Thursday, March 10, 2011

20th Century Work

So, at long last, I am in the city and the 20th century.  My father's mantra was, "If you want to have money, you have to go to the city."  Given my early viewpoint, I interpreted that to mean his approval of the desire for money and the city.  Now I look at the statement and realize no approval is implied, only cause and effect.  But I found that money may have been there in the city, but the conditions of life were such that money was essentially worthless.  My parents "rent" was payment of property taxes that increased over the years to ever higher amounts has county governance changed from rural to urban desires.  My rent was always a much higher percentage of what I was ever able to earn.  Dress requirements for work were expensive compared to working on your farm.  Utilities cost more.  Thus, although there was more money, there was not much left after the basic, minimal lifestyle my wages paid.
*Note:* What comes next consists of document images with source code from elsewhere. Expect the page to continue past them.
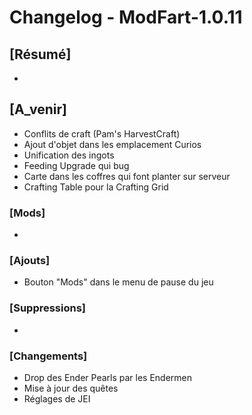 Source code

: # Changelog - ModFart-1.0.11

## [Résumé]

-

## [A_venir]

- Conflits de craft (Pam's HarvestCraft)
- Ajout d'objet dans les emplacement Curios
- Unification des ingots
- Feeding Upgrade qui bug
- Carte dans les coffres qui font planter sur serveur
- Crafting Table pour la Crafting Grid

### [Mods]

-

### [Ajouts]

- Bouton "Mods" dans le menu de pause du jeu

### [Suppressions]

-

### [Changements]

- Drop des Ender Pearls par les Endermen
- Mise à jour des quêtes
- Réglages de JEI
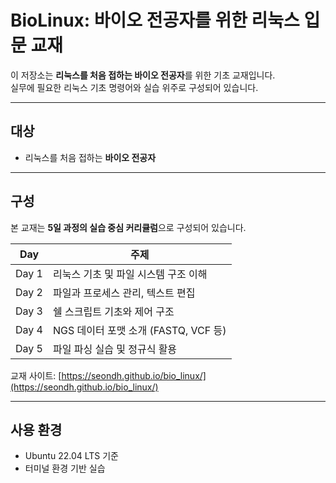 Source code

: # BioLinux: 바이오 전공자를 위한 리눅스 입문 교재

이 저장소는 **리눅스를 처음 접하는 바이오 전공자**를 위한 기초 교재입니다.  
실무에 필요한 리눅스 기초 명령어와 실습 위주로 구성되어 있습니다.

---

## 대상

- 리눅스를 처음 접하는 **바이오 전공자**

---

## 구성

본 교재는 **5일 과정의 실습 중심 커리큘럼**으로 구성되어 있습니다.

| Day | 주제 |
|-----|------|
| Day 1 | 리눅스 기초 및 파일 시스템 구조 이해 |
| Day 2 | 파일과 프로세스 관리, 텍스트 편집 |
| Day 3 | 쉘 스크립트 기초와 제어 구조 |
| Day 4 | NGS 데이터 포맷 소개 (FASTQ, VCF 등) |
| Day 5 | 파일 파싱 실습 및 정규식 활용 |

교재 사이트: [https://seondh.github.io/bio_linux/](https://seondh.github.io/bio_linux/)

---

## 사용 환경

- Ubuntu 22.04 LTS 기준
- 터미널 환경 기반 실습

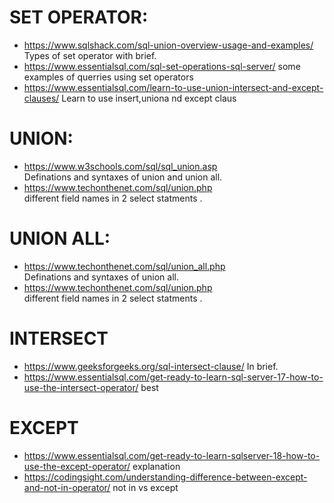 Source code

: # SET OPERATOR:
- https://www.sqlshack.com/sql-union-overview-usage-and-examples/
  Types of set operator with brief.
- https://www.essentialsql.com/sql-set-operations-sql-server/
  some examples of querries using set operators
- https://www.essentialsql.com/learn-to-use-union-intersect-and-except-clauses/
  Learn to use insert,uniona nd except claus
 
  
# UNION:
- https://www.w3schools.com/sql/sql_union.asp<br>
  Definations and syntaxes of union and union all.
- https://www.techonthenet.com/sql/union.php<br>
  different field names in 2 select statments .
  
# UNION  ALL:
- https://www.techonthenet.com/sql/union_all.php<br>
  Definations and syntaxes of union all.
- https://www.techonthenet.com/sql/union.php<br>
  different field names in 2 select statments .
  
# INTERSECT
- https://www.geeksforgeeks.org/sql-intersect-clause/
  In brief.
- https://www.essentialsql.com/get-ready-to-learn-sql-server-17-how-to-use-the-intersect-operator/
  best
  
# EXCEPT
- https://www.essentialsql.com/get-ready-to-learn-sqlserver-18-how-to-use-the-except-operator/
  explanation 
- https://codingsight.com/understanding-difference-between-except-and-not-in-operator/
  not in vs except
I got my first job after searching for weeks and weeks and being told I had no experience.  Then an employment agency sent me to the local insurance company for the military.  I got paid $50 a week.  The married women had money to buy the "special," meat and 2 vegetables with a dessert.  I only had money for the two vegetables.  I decided I had to get serious about finding a man to marry.  I also learned to eat fast because after traveling the escalator to the cafeteria floor, waiting in line, and finding a table, there was about 5 minutes to eat.  I still wolf down my food, seemingly unable to reverse this compulsion to get it done fast.

After a while, I did find someone who appeared to want me, perhaps not for sure, because it took the impending birth of our child that caused a church wedding 2 months before I entered the sanctified state of motherhood.  Regretfully, even with his college education, he only earned about $50 a week in a battery factory.

This man changed my view of the world from being a Republican to being a Democrat, back when Democrats were actually an alternative to greedy corporates.  My parents were divided, one Republican and one Democrat.  I don't remember who was which.

I checked books out of the library on being pregnant.  What I learned was that women needed a steady supply of calcium to ensure enough for the mother and the fetus.  My mother had lost all her teeth to something she called "milk fever."  The fetus needed calcium for strong bone development and always had the first call on calcium.  I was determined that I should have the required calcium and asked my husband for money for milk.  He said that he was buying beer and he did.  No money for milk began the deterioration of our marriage and the societal mantra that men were protectors was becoming questionable.  Perhaps it was just this man I hoped.  I just got a bad one, but what could you expect, a crippled woman who had never been overwhelmed with options in male companionship.  

1 comment:

  1. My husband was in the army and he still does the eating fast thing too.